Building manager who confessed to murdering teen in bathtub let mother make horrific discovery

A DNA link may have solved a decades-old cold case

Police have named a suspect in the nearly 40-year-old rape and murder of a 16-year-old girl who was found dead in her bathtub in 1977.

According to the Deseret News, Patrick McCabe confessed for the brutal killing of Sharon Schollmeyer on Wednesday after DNA linked the suspect to the crime nearly four decades later. Formal charges are still pending.

McCabe, who is now 59 and has been living in Florida, was no stranger to the victim: He was the building manager at the Salt Lake City apartment building where she lived, and let Sharon’s mother into the apartment when she went to check on her daughter — knowing full well what she would find.

 

“What kind of guts he had,” Sally Kadleck told the Deseret News. “I mean, really he knew what he had done and yet he went ahead and let me in.”

McCabe was charged on Friday with murder, aggravated burglary and aggravated sexual assault. He reportedly confessed to police that he entered Sharon’s apartment with his key, held a knife to her while he raped her, and carried her to the bathtub where he strangled her and held her down in six inches of water. He used the halter top Sharon was wearing to gag her during the attack.

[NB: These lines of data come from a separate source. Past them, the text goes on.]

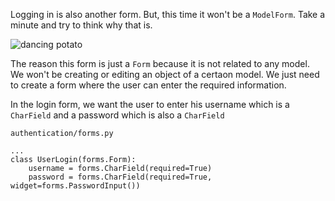 Logging in is also another form. But, this time it won't be a `ModelForm`. Take a minute and try to think why that is.

![dancing potato](https://media1.tenor.com/images/61497871ab091f01703a3f1a624fb3c4/tenor.gif?itemid=11684043)

The reason this form is just a `Form` because it is not related to any model. We won't be creating or editing an object of a certaon model. We just need to create a form where the user can enter the required information.

In the login form, we want the user to enter his username which is a `CharField` and a password which is also a `CharField`

`authentication/forms.py`

```pyhton
...
class UserLogin(forms.Form):
    username = forms.CharField(required=True)
    password = forms.CharField(required=True, widget=forms.PasswordInput())
``` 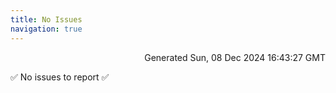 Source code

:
 ```yaml
---
title: No Issues
navigation: true
---
```


<p style="text-align:right;color:#cccs">
Generated Sun, 08 Dec 2024 16:43:27 GMT
</p>
<p>✅ No issues to report ✅</p>



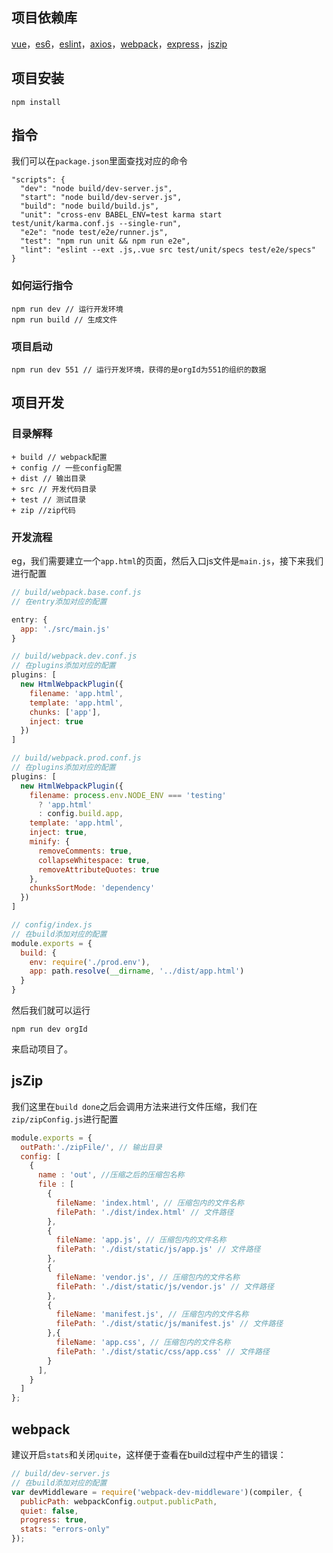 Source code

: ## 项目依赖库
[vue](https://github.com/vuejs/vue)，[es6](https://github.com/babel/babel)，[eslint](https://github.com/eslint/eslint)，[axios](https://github.com/mzabriskie/axios)，[webpack](https://github.com/webpack/webpack)，[express](https://github.com/expressjs/express)，[jszip](https://github.com/Stuk/jszip)
## 项目安装

```
npm install
```

## 指令

我们可以在`package.json`里面查找对应的命令

```
"scripts": {
  "dev": "node build/dev-server.js",
  "start": "node build/dev-server.js",
  "build": "node build/build.js",
  "unit": "cross-env BABEL_ENV=test karma start test/unit/karma.conf.js --single-run",
  "e2e": "node test/e2e/runner.js",
  "test": "npm run unit && npm run e2e",
  "lint": "eslint --ext .js,.vue src test/unit/specs test/e2e/specs"
}
```

### 如何运行指令

```
npm run dev // 运行开发环境
npm run build // 生成文件
```

### 项目启动

```
npm run dev 551 // 运行开发环境，获得的是orgId为551的组织的数据
```

## 项目开发

### 目录解释

```
+ build // webpack配置
+ config // 一些config配置
+ dist // 输出目录
+ src // 开发代码目录
+ test // 测试目录
+ zip //zip代码
```

### 开发流程

eg，我们需要建立一个`app.html`的页面，然后入口js文件是`main.js`，接下来我们进行配置

```js
// build/webpack.base.conf.js
// 在entry添加对应的配置

entry: {
  app: './src/main.js'
}

// build/webpack.dev.conf.js
// 在plugins添加对应的配置
plugins: [
  new HtmlWebpackPlugin({
    filename: 'app.html',
    template: 'app.html',
    chunks: ['app'],
    inject: true
  })
]

// build/webpack.prod.conf.js
// 在plugins添加对应的配置
plugins: [
  new HtmlWebpackPlugin({
    filename: process.env.NODE_ENV === 'testing'
      ? 'app.html'
      : config.build.app,
    template: 'app.html',
    inject: true,
    minify: {
      removeComments: true,
      collapseWhitespace: true,
      removeAttributeQuotes: true
    },
    chunksSortMode: 'dependency'
  })
]

// config/index.js
// 在build添加对应的配置
module.exports = {
  build: {
    env: require('./prod.env'),
    app: path.resolve(__dirname, '../dist/app.html')
  }
}
```
然后我们就可以运行
```
npm run dev orgId
```
来启动项目了。


## jsZip

我们这里在`build done`之后会调用方法来进行文件压缩，我们在`zip/zipConfig.js`进行配置
```js
module.exports = {
  outPath:'./zipFile/', // 输出目录
  config: [
    {
      name : 'out', //压缩之后的压缩包名称
      file : [
        {
          fileName: 'index.html', // 压缩包内的文件名称
          filePath: './dist/index.html' // 文件路径
        },
        {
          fileName: 'app.js', // 压缩包内的文件名称
          filePath: './dist/static/js/app.js' // 文件路径
        },
        {
          fileName: 'vendor.js', // 压缩包内的文件名称
          filePath: './dist/static/js/vendor.js' // 文件路径
        },
        {
          fileName: 'manifest.js', // 压缩包内的文件名称
          filePath: './dist/static/js/manifest.js' // 文件路径
        },{
          fileName: 'app.css', // 压缩包内的文件名称
          filePath: './dist/static/css/app.css' // 文件路径
        }
      ],
    }
  ]
};
```

## webpack

建议开启`stats`和关闭`quite`，这样便于查看在build过程中产生的错误：
```js
// build/dev-server.js
// 在build添加对应的配置
var devMiddleware = require('webpack-dev-middleware')(compiler, {
  publicPath: webpackConfig.output.publicPath,
  quiet: false,
  progress: true,
  stats: "errors-only"
});
```
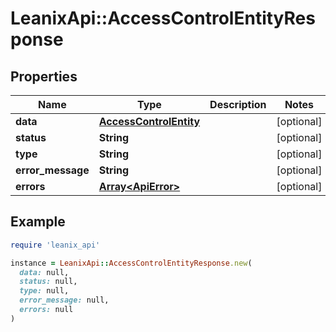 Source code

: # LeanixApi::AccessControlEntityResponse

## Properties

| Name | Type | Description | Notes |
| ---- | ---- | ----------- | ----- |
| **data** | [**AccessControlEntity**](AccessControlEntity.md) |  | [optional] |
| **status** | **String** |  | [optional] |
| **type** | **String** |  | [optional] |
| **error_message** | **String** |  | [optional] |
| **errors** | [**Array&lt;ApiError&gt;**](ApiError.md) |  | [optional] |

## Example

```ruby
require 'leanix_api'

instance = LeanixApi::AccessControlEntityResponse.new(
  data: null,
  status: null,
  type: null,
  error_message: null,
  errors: null
)
```

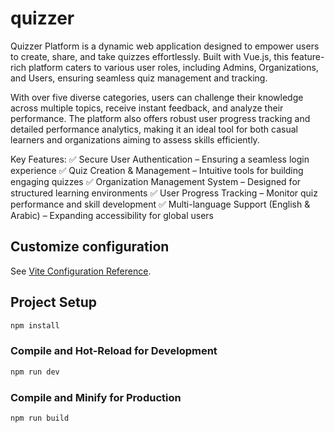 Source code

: # quizzer

Quizzer Platform is a dynamic web application designed to empower users to create, share, and take quizzes effortlessly. Built with Vue.js, this feature-rich platform caters to various user roles, including Admins, Organizations, and Users, ensuring seamless quiz management and tracking.

With over five diverse categories, users can challenge their knowledge across multiple topics, receive instant feedback, and analyze their performance. The platform also offers robust user progress tracking and detailed performance analytics, making it an ideal tool for both casual learners and organizations aiming to assess skills efficiently.

Key Features:
✅ Secure User Authentication – Ensuring a seamless login experience
✅ Quiz Creation & Management – Intuitive tools for building engaging quizzes
✅ Organization Management System – Designed for structured learning environments
✅ User Progress Tracking – Monitor quiz performance and skill development
✅ Multi-language Support (English & Arabic) – Expanding accessibility for global users

## Customize configuration

See [Vite Configuration Reference](https://vite.dev/config/).

## Project Setup

```sh
npm install
```

### Compile and Hot-Reload for Development

```sh
npm run dev
```

### Compile and Minify for Production

```sh
npm run build
```
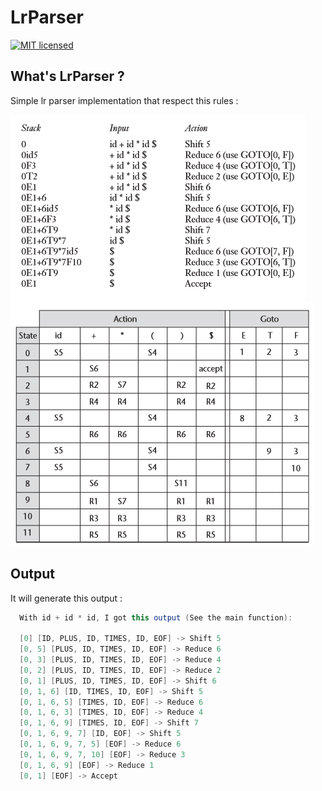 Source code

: # LrParser
[![MIT licensed](https://img.shields.io/badge/license-MIT-blue.svg)](https://raw.githubusercontent.com/hyperium/hyper/master/LICENSE)

## What's LrParser ?
Simple lr parser implementation that respect this rules :

![rules](https://github.com/kassisdion/LrParser/blob/master/media/rule.png?raw=true)
![table](https://github.com/kassisdion/LrParser/blob/master/media/table.png?raw=true)

## Output

It will generate this output :

```gradle
  With id + id * id, I got this output (See the main function):
  
  [0] [ID, PLUS, ID, TIMES, ID, EOF] -> Shift 5
  [0, 5] [PLUS, ID, TIMES, ID, EOF] -> Reduce 6
  [0, 3] [PLUS, ID, TIMES, ID, EOF] -> Reduce 4
  [0, 2] [PLUS, ID, TIMES, ID, EOF] -> Reduce 2
  [0, 1] [PLUS, ID, TIMES, ID, EOF] -> Shift 6
  [0, 1, 6] [ID, TIMES, ID, EOF] -> Shift 5
  [0, 1, 6, 5] [TIMES, ID, EOF] -> Reduce 6
  [0, 1, 6, 3] [TIMES, ID, EOF] -> Reduce 4
  [0, 1, 6, 9] [TIMES, ID, EOF] -> Shift 7
  [0, 1, 6, 9, 7] [ID, EOF] -> Shift 5
  [0, 1, 6, 9, 7, 5] [EOF] -> Reduce 6
  [0, 1, 6, 9, 7, 10] [EOF] -> Reduce 3
  [0, 1, 6, 9] [EOF] -> Reduce 1
  [0, 1] [EOF] -> Accept
```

According to the Deseret News, investigators submitted the halter top for DNA testing in 2013. When the DNA was submitted to a national sex offender database last year, McCabe came up as a match. He was jailed in 1999 for a sexual offense against a minor.

Kadleck told the Deseret News that she was surprised and relieved to have some closure on her daughter’s brutal murder.

“You don’t really hold out much hope after all these years,” she said.